• [Exercise] Starting with the line that contains "- edge detection" and stopping after the line that contains "Acknowledgement", copy the entries below exactly. Include nothing else.

Source records:
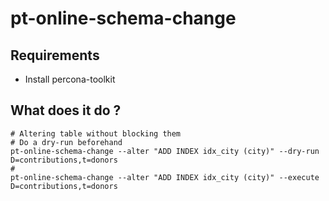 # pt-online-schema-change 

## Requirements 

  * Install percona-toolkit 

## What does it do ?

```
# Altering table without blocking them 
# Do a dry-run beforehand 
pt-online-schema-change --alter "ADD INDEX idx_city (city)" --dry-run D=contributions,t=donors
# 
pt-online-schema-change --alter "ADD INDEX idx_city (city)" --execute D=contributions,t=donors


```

--

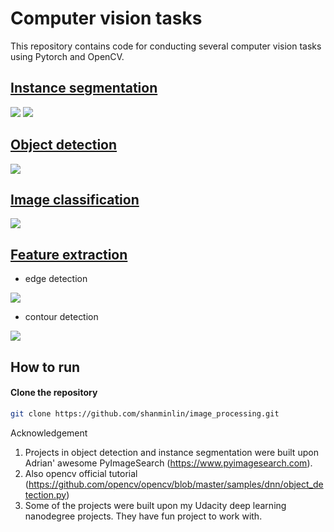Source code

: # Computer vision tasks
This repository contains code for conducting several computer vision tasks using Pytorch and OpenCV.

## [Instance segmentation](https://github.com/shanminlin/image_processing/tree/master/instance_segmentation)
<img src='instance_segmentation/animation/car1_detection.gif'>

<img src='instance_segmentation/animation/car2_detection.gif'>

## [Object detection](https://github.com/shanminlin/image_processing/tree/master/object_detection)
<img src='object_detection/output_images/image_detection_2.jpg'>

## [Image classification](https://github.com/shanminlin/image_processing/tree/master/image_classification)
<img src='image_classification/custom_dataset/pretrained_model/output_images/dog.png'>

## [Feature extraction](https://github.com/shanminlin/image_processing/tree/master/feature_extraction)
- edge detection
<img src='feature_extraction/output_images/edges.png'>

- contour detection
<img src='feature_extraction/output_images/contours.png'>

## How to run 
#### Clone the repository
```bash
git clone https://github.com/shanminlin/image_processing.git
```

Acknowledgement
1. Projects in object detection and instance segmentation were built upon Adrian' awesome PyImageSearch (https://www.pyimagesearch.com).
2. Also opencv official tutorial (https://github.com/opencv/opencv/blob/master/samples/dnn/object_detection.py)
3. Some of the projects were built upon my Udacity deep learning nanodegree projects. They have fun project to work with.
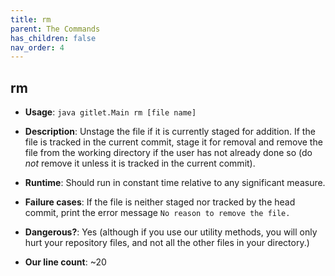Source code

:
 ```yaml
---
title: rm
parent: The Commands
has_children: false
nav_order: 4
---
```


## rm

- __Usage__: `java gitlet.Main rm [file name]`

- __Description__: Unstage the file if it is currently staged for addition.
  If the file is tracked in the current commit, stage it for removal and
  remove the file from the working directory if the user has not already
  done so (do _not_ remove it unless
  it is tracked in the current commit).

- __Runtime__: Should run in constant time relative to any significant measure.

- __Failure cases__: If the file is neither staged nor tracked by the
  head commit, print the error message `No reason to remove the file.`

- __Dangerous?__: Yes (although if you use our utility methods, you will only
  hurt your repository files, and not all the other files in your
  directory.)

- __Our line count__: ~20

--

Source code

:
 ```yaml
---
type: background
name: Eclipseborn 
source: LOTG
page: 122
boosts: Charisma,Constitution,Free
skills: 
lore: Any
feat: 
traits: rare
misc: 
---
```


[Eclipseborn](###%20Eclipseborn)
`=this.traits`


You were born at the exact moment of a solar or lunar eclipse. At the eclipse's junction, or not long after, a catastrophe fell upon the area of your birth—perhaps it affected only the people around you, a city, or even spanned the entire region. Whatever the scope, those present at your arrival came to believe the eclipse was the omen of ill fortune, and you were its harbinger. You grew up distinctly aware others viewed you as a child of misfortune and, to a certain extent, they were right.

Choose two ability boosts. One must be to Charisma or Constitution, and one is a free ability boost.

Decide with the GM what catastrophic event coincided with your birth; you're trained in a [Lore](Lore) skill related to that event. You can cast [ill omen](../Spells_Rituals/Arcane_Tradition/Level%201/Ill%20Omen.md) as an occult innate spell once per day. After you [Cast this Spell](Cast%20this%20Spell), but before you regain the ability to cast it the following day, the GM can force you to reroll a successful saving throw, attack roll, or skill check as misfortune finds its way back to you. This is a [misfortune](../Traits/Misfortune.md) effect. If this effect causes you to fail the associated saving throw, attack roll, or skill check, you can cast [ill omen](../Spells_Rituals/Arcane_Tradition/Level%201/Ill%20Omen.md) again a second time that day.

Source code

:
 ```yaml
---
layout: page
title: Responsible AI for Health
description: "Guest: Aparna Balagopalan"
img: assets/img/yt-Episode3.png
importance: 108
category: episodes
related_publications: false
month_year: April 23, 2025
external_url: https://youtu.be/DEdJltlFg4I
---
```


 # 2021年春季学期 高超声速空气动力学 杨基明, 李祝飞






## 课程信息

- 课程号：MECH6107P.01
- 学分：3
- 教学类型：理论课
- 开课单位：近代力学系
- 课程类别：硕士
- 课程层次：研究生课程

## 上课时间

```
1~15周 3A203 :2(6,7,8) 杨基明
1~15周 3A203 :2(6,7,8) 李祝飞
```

• [Answer space]
- edge detection
<img src='feature_extraction/output_images/edges.png'>

- contour detection
<img src='feature_extraction/output_images/contours.png'>

## How to run 
#### Clone the repository
```bash
git clone https://github.com/shanminlin/image_processing.git
```

Acknowledgement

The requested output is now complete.